## About this exercise
Establish the number of lines below that contain the string "database". State that number alone.

══════

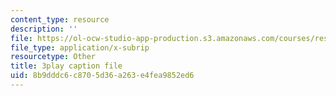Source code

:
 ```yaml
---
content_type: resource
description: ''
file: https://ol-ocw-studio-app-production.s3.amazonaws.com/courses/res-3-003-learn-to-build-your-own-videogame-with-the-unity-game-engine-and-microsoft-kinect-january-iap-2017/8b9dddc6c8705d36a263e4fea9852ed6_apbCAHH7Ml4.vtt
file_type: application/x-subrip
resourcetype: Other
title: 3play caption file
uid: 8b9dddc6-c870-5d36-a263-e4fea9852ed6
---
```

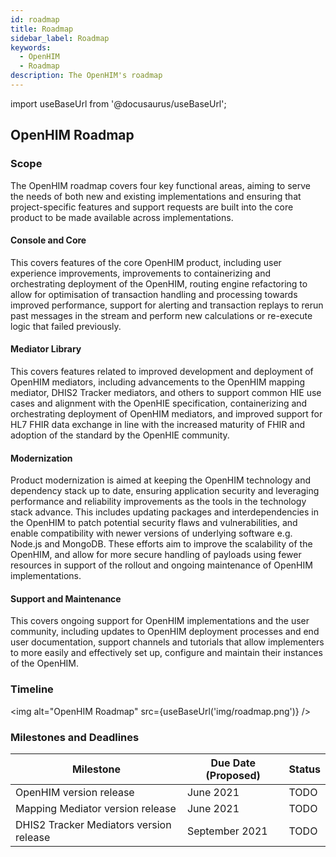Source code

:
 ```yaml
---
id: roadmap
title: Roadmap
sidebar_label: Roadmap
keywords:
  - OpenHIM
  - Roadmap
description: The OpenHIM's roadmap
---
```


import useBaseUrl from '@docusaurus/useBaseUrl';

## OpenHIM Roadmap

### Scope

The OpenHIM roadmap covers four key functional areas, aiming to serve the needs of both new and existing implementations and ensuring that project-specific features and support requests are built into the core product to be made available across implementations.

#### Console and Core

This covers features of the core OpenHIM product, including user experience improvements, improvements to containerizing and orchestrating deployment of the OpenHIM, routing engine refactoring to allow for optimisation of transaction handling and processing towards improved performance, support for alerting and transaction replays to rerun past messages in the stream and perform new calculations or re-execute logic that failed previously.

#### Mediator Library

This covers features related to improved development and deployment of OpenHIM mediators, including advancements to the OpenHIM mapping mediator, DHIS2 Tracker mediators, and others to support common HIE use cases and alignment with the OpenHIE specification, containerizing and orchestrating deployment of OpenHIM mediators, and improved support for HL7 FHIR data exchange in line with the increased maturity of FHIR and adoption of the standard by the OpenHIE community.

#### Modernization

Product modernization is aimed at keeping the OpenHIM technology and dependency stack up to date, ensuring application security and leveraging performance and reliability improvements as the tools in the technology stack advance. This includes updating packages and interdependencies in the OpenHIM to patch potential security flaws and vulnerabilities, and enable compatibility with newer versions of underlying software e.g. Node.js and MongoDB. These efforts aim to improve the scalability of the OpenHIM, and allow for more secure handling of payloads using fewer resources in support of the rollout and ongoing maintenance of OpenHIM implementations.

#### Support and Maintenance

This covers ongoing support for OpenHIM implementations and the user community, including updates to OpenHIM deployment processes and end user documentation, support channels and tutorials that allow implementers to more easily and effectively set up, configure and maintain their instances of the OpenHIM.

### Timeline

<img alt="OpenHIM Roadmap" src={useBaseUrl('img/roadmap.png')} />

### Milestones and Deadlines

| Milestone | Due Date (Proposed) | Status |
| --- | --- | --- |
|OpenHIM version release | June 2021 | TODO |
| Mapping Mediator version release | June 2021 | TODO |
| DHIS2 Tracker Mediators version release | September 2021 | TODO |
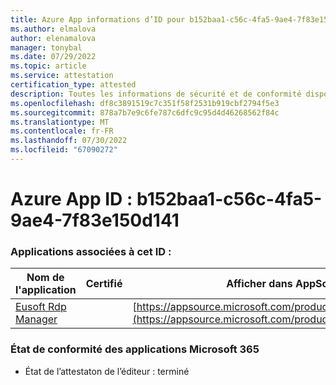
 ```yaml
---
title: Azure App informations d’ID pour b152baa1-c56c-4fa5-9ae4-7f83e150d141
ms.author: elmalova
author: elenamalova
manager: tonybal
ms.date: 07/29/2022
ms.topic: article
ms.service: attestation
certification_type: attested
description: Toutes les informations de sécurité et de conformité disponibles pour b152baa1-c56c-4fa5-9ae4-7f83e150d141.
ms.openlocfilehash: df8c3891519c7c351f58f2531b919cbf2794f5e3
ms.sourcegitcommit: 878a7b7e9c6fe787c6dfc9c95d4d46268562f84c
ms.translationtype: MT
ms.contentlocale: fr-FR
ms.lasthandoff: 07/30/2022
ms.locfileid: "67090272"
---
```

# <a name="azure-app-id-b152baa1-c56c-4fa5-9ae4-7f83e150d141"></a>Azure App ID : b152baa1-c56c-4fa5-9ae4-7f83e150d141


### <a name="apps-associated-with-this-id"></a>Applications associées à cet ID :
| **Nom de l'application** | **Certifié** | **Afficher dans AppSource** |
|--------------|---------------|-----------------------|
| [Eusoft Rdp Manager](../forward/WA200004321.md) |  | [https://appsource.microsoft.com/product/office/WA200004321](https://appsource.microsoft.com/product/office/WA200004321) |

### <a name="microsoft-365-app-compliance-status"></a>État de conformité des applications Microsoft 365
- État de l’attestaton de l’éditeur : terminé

══════

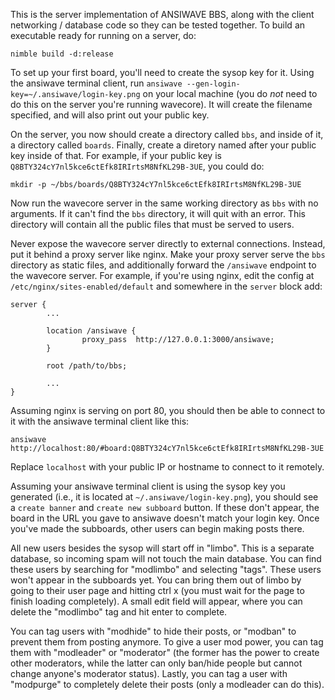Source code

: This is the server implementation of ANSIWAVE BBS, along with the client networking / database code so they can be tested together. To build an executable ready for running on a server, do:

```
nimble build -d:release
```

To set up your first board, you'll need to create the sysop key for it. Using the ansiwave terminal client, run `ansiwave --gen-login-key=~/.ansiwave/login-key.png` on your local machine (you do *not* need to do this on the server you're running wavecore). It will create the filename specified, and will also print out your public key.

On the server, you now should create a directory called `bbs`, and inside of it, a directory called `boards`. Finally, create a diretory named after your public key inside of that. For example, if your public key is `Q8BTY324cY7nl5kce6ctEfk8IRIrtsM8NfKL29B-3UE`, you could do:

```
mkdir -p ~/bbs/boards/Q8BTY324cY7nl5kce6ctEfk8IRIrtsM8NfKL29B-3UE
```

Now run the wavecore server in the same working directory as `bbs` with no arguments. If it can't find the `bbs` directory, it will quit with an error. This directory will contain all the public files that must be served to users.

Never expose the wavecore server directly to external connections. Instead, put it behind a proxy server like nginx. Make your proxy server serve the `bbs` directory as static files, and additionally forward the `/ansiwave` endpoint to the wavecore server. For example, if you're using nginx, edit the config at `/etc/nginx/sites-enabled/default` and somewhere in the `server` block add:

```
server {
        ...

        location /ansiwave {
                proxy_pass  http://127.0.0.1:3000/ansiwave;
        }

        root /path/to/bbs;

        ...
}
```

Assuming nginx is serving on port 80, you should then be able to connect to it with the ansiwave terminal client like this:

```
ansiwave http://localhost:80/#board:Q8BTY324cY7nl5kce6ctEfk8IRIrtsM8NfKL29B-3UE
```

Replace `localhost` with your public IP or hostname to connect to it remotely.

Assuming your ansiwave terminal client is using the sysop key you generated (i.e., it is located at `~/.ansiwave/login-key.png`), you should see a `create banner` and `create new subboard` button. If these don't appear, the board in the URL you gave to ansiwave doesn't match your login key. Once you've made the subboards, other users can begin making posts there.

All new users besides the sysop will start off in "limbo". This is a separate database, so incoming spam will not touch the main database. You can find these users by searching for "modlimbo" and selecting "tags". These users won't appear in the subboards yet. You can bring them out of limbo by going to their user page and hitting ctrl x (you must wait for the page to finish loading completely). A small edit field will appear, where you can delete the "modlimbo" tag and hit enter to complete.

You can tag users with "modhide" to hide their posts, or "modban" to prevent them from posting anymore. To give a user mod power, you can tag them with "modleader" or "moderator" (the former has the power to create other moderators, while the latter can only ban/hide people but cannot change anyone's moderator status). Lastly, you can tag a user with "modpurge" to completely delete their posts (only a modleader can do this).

══════

## Expected output
2